While my parents served on church committees, I served myself. They taught me to sit in the front pew. I felt safer in the back. From there I could critique the rest of the congregation and give at a distance – checks in the offering plate, groceries for the food pantry – and never touch anyone who was different. Over the years, the burden of these beliefs weighed heavily on my life and I turned inward, pulling my finely woven cloth firmly around me to shut out the world and other hurting people.

God knew I needed a large dose of humility, the kind you swallow when you realize you’re no better than anyone else. So, he called me to ministry at the county jail where I was asked to teach a journaling class. There, in a tiny barber-shop-turned-classroom, I met the women who would change my life forever.

We gathered on Wednesday nights, a mismatched group of strangers crammed into a room just big enough to seat twelve around a table. I handed out paper and pencils to women dressed in orange who lived in suburban mansions, working class row houses and the ghetto. Over the past six years, there have been hundreds of them – mothers, daughters, sisters, and grandmothers. They represent every race, religion and ethnic group in our community.

Any ideas I had about being different have been put to rest.
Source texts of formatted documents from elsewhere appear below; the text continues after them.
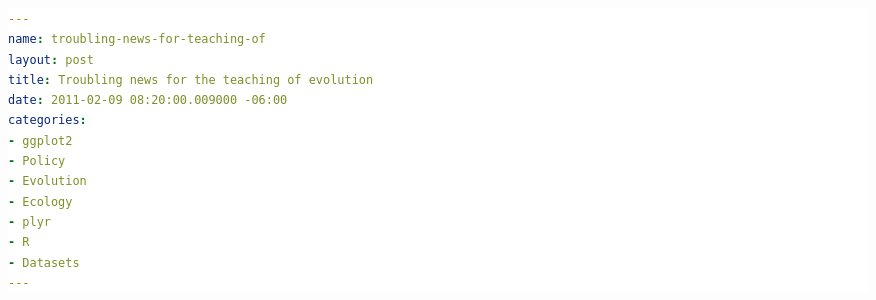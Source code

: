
 ```yaml
--- 
name: troubling-news-for-teaching-of
layout: post
title: Troubling news for the teaching of evolution
date: 2011-02-09 08:20:00.009000 -06:00
categories: 
- ggplot2
- Policy
- Evolution
- Ecology
- plyr
- R
- Datasets
---
```
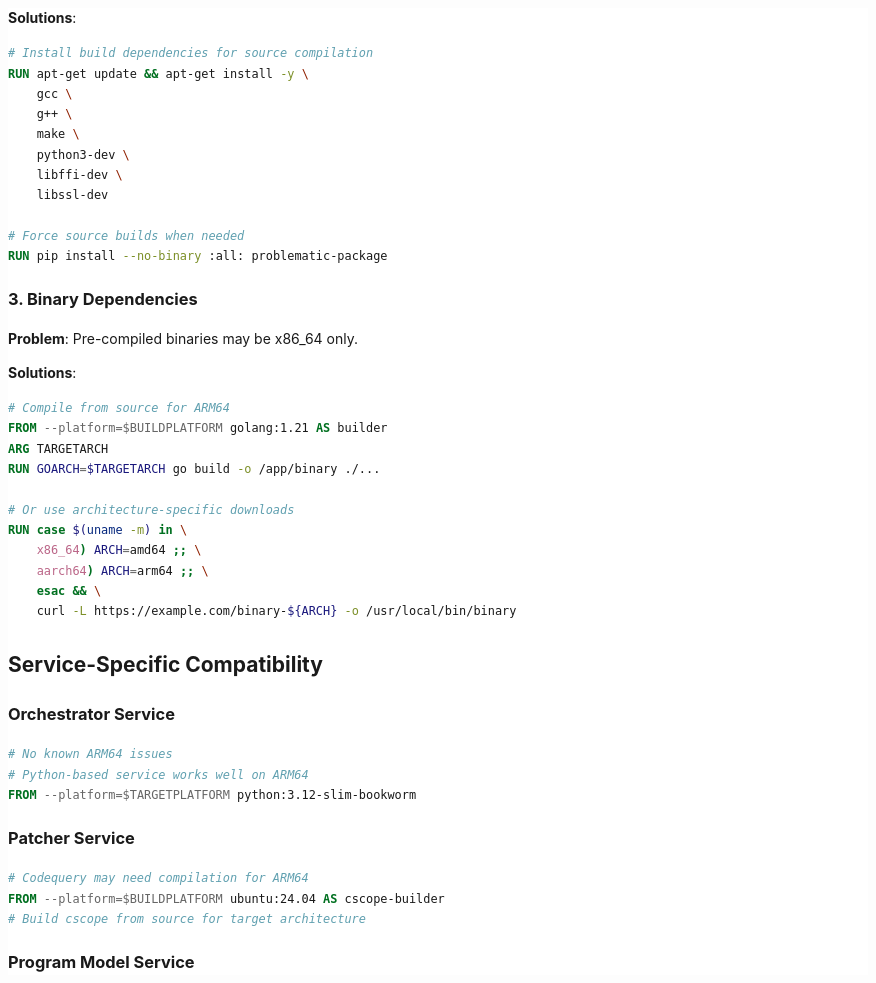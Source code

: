 **Solutions**:
```dockerfile
# Install build dependencies for source compilation
RUN apt-get update && apt-get install -y \
    gcc \
    g++ \
    make \
    python3-dev \
    libffi-dev \
    libssl-dev

# Force source builds when needed
RUN pip install --no-binary :all: problematic-package
```

### 3. Binary Dependencies

**Problem**: Pre-compiled binaries may be x86_64 only.

**Solutions**:
```dockerfile
# Compile from source for ARM64
FROM --platform=$BUILDPLATFORM golang:1.21 AS builder
ARG TARGETARCH
RUN GOARCH=$TARGETARCH go build -o /app/binary ./...

# Or use architecture-specific downloads
RUN case $(uname -m) in \
    x86_64) ARCH=amd64 ;; \
    aarch64) ARCH=arm64 ;; \
    esac && \
    curl -L https://example.com/binary-${ARCH} -o /usr/local/bin/binary
```

## Service-Specific Compatibility

### Orchestrator Service

```dockerfile
# No known ARM64 issues
# Python-based service works well on ARM64
FROM --platform=$TARGETPLATFORM python:3.12-slim-bookworm
```

### Patcher Service

```dockerfile
# Codequery may need compilation for ARM64
FROM --platform=$BUILDPLATFORM ubuntu:24.04 AS cscope-builder
# Build cscope from source for target architecture
```

### Program Model Service
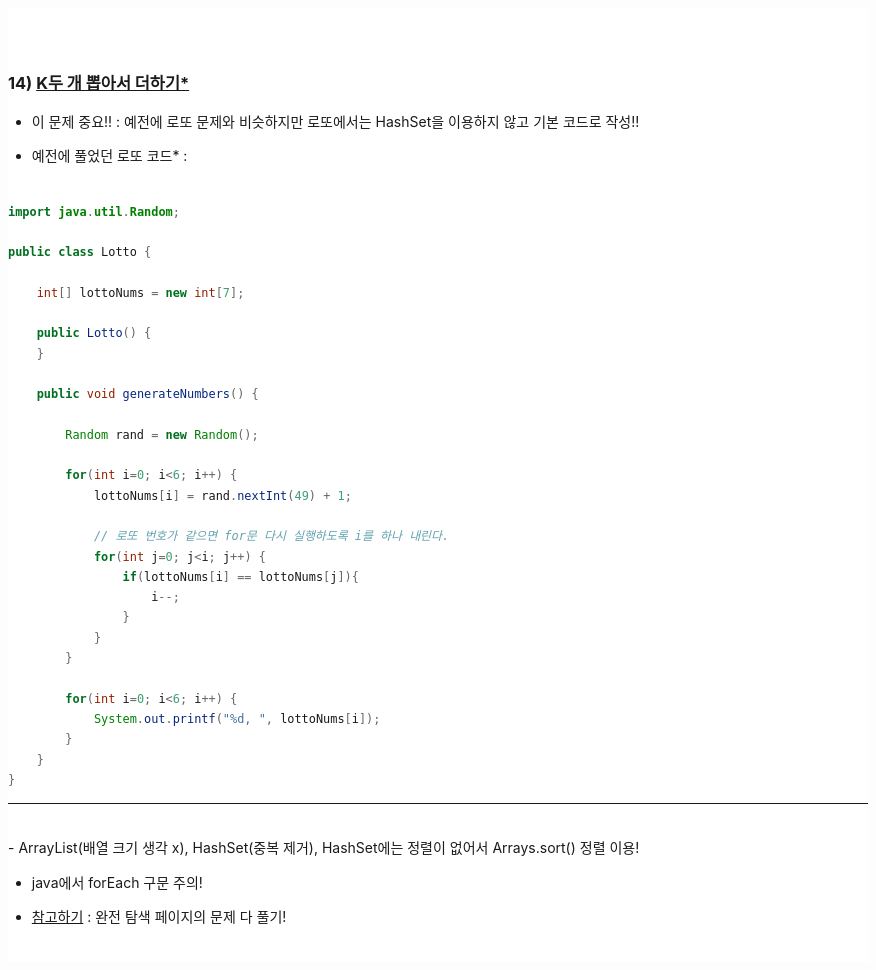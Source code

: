 <br><br>

### 14) [K두 개 뽑아서 더하기*](https://school.programmers.co.kr/learn/courses/30/lessons/68644)

- 이 문제 중요!! : 예전에 로또 문제와 비슷하지만 로또에서는 HashSet을 이용하지 않고 기본 코드로 작성!!

- 예전에 풀었던 로또 코드* :

```java

import java.util.Random;

public class Lotto {

	int[] lottoNums = new int[7];
	
	public Lotto() {
	}
	
	public void generateNumbers() {
		
		Random rand = new Random();
		
		for(int i=0; i<6; i++) {
			lottoNums[i] = rand.nextInt(49) + 1;	
			
			// 로또 번호가 같으면 for문 다시 실행하도록 i를 하나 내린다.
			for(int j=0; j<i; j++) {
				if(lottoNums[i] == lottoNums[j]){
					i--;
				}
			}
		}
		
		for(int i=0; i<6; i++) {
			System.out.printf("%d, ", lottoNums[i]);
		}
	}
}

```
 
---
 
<br>       
- ArrayList(배열 크기 생각 x), HashSet(중복 제거), HashSet에는 정렬이 없어서 Arrays.sort() 정렬 이용!

- java에서 forEach 구문 주의!

- [참고하기](https://adjh54.tistory.com/category/Java/%EC%95%8C%EA%B3%A0%EB%A6%AC%EC%A6%98%20%26%20%EC%9E%90%EB%A3%8C%EA%B5%AC%EC%A1%B0%EB%A1%A0) : 완전 탐색 페이지의 문제 다 풀기!

<br>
The jail is a great equalizer and the barbershop a melting pot. In that room, no one really cares which neighborhood you come from or the cut of your cloth. We are simply women and the boundaries that separate us have become less defined, ragged, like edges of a torn piece of fabric that you can never quite piece back together.

I came to the jail to be a teacher, but God had other plans. He wanted me to learn. And my instructors are women of a ‘different cloth,’ women who have opened their hearts to teach me about life, faith, and the meaning of friendship.

1 comment:

  1. Hi Linda:

    I've finally had a chance to look over some of the older posts on your blog. I really enjoyed reading your story.

    One of the things that stood out was in your last paragraph - "I came to the jail to be a teacher, but God had other plans." I find the same thing happening to me in our prison ministry. We go to minister, but I'm always the one who comes home ministered to.